Task: Pull each line holding the word "個人情報保護" from the data.

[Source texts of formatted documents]

▬▬▬▬▬▬

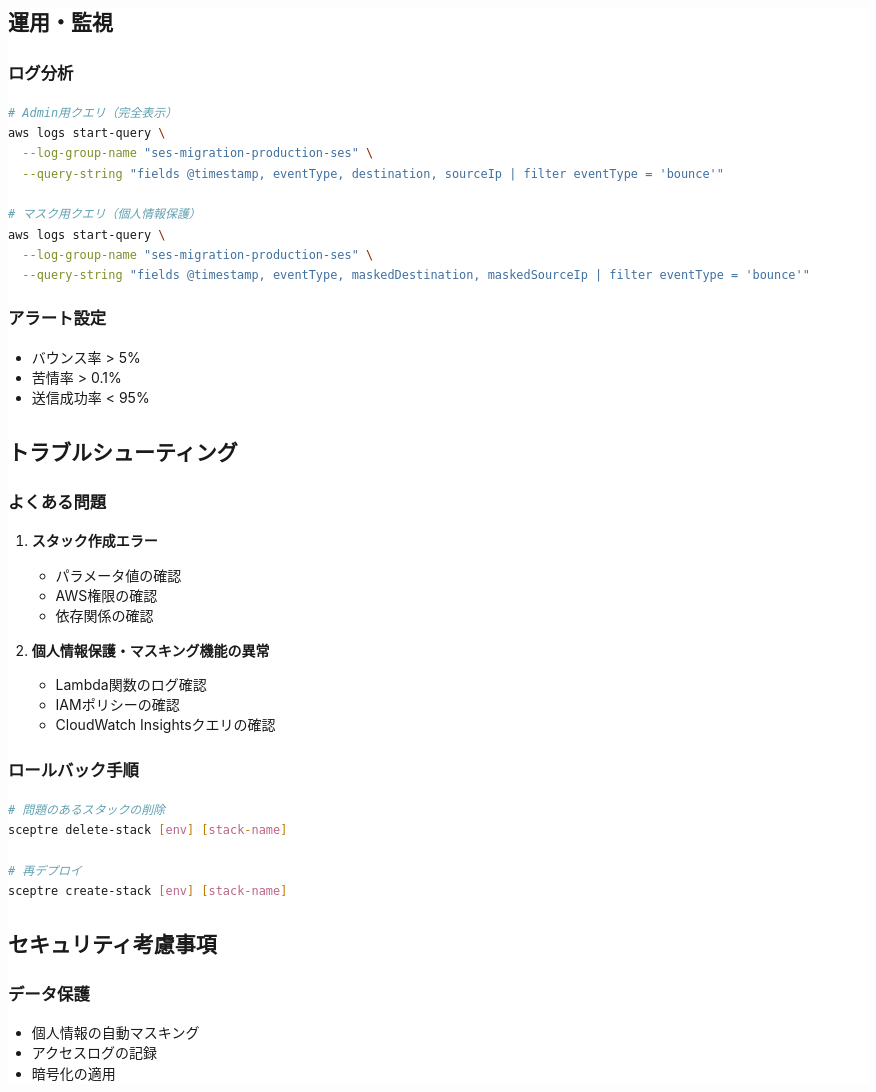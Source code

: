 ## 運用・監視

### ログ分析
```bash
# Admin用クエリ（完全表示）
aws logs start-query \
  --log-group-name "ses-migration-production-ses" \
  --query-string "fields @timestamp, eventType, destination, sourceIp | filter eventType = 'bounce'"

# マスク用クエリ（個人情報保護）
aws logs start-query \
  --log-group-name "ses-migration-production-ses" \
  --query-string "fields @timestamp, eventType, maskedDestination, maskedSourceIp | filter eventType = 'bounce'"
```

### アラート設定
- バウンス率 > 5%
- 苦情率 > 0.1%
- 送信成功率 < 95%

## トラブルシューティング

### よくある問題
1. **スタック作成エラー**
   - パラメータ値の確認
   - AWS権限の確認
   - 依存関係の確認

2. **個人情報保護・マスキング機能の異常**
   - Lambda関数のログ確認
   - IAMポリシーの確認
   - CloudWatch Insightsクエリの確認

### ロールバック手順
```bash
# 問題のあるスタックの削除
sceptre delete-stack [env] [stack-name]

# 再デプロイ
sceptre create-stack [env] [stack-name]
```

## セキュリティ考慮事項

### データ保護
- 個人情報の自動マスキング
- アクセスログの記録
- 暗号化の適用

▬▬▬▬▬▬

Expected output:
# マスク用クエリ（個人情報保護）
2. **個人情報保護・マスキング機能の異常**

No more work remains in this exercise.